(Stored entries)
****************************************

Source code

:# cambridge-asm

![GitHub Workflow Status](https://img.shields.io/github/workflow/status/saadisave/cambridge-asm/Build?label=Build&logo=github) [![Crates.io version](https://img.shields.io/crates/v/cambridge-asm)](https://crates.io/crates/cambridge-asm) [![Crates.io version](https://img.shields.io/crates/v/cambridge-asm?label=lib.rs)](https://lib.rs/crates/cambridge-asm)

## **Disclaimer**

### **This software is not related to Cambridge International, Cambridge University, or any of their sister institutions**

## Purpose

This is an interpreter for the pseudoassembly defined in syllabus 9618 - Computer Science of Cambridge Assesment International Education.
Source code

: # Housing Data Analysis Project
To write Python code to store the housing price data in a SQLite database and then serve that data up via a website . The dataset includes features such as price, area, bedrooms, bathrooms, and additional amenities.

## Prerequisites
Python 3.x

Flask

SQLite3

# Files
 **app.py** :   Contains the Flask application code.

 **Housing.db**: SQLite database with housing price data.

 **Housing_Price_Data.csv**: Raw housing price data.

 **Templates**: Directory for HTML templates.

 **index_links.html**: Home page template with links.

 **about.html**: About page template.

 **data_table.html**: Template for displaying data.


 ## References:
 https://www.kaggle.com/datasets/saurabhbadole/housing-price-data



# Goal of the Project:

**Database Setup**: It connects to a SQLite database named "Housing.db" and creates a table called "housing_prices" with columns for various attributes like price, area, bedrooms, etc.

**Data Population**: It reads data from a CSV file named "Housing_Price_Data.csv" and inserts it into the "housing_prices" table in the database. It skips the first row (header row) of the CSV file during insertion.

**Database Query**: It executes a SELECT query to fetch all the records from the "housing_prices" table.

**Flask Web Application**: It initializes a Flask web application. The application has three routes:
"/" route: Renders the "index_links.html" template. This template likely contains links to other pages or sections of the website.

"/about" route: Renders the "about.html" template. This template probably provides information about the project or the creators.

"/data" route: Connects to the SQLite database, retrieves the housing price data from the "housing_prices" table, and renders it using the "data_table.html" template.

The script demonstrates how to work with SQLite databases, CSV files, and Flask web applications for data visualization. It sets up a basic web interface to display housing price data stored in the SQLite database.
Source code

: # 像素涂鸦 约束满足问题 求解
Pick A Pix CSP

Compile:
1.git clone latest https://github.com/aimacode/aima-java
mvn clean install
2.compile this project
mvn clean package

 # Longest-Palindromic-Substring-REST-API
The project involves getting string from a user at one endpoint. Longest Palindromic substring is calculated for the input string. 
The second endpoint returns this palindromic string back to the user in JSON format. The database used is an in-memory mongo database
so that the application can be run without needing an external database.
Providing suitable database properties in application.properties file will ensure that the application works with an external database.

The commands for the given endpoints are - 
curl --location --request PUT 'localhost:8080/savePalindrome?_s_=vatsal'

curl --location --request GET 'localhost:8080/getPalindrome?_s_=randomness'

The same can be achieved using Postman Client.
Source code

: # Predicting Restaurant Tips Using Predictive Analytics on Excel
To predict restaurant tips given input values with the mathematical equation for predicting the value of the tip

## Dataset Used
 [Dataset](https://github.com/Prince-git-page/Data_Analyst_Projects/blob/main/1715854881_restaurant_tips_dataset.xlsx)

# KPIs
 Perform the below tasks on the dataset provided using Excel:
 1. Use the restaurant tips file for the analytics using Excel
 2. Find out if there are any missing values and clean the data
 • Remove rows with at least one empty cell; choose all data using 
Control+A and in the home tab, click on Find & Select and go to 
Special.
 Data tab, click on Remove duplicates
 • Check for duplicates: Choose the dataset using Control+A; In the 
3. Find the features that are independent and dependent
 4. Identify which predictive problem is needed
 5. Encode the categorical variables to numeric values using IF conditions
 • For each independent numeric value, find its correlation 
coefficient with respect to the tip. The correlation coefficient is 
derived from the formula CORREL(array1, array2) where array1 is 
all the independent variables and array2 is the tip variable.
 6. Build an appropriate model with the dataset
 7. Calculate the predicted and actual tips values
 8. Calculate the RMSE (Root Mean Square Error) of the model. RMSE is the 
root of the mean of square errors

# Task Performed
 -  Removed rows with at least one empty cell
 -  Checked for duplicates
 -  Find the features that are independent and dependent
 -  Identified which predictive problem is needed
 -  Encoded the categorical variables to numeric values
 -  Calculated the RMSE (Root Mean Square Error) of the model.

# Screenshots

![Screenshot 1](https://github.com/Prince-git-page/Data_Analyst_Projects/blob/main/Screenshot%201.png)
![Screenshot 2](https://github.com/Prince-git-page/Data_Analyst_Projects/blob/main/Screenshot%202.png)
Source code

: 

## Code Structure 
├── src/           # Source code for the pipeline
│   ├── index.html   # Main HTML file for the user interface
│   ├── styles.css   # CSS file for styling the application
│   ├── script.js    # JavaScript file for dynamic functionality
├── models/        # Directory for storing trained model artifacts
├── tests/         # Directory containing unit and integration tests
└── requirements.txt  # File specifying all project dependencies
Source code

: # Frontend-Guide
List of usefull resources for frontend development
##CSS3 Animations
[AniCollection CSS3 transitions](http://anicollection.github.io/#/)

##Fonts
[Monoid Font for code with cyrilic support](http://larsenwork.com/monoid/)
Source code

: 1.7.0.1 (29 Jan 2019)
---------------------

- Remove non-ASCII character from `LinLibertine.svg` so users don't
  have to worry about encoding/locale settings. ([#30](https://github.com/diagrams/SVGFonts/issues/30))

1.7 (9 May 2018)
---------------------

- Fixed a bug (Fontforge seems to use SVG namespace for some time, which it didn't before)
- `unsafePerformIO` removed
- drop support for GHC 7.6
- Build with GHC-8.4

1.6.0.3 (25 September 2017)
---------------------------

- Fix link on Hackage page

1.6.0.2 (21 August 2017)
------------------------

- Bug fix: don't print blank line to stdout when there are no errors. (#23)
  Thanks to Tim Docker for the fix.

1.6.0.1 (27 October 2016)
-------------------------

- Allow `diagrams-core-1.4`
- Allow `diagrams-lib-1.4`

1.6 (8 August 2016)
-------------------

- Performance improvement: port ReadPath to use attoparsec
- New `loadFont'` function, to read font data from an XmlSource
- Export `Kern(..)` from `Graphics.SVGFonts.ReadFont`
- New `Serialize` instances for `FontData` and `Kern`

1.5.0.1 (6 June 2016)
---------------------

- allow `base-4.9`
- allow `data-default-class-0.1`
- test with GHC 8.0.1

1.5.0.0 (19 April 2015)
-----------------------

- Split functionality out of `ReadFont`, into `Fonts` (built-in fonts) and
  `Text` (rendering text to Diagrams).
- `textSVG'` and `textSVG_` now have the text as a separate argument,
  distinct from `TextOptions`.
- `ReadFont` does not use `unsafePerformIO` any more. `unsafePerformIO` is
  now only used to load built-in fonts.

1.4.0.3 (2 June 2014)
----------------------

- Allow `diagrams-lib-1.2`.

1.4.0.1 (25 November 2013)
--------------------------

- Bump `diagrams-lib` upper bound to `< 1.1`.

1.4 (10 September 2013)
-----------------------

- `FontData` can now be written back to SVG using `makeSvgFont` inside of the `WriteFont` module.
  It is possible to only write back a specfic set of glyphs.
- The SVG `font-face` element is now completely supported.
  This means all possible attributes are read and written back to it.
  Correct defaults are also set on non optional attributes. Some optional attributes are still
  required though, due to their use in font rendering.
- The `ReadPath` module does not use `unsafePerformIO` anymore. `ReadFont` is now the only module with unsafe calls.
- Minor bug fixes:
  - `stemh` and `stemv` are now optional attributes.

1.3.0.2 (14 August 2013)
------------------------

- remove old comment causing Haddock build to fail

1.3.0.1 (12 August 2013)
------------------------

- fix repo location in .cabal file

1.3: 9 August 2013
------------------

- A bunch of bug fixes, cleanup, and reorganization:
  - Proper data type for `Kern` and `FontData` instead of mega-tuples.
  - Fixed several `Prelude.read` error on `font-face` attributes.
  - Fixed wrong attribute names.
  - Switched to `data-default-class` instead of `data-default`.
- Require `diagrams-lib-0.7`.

****************************************

Requirement
Tally the lines of the records that contain "attributes", then write only the total.

Task response
5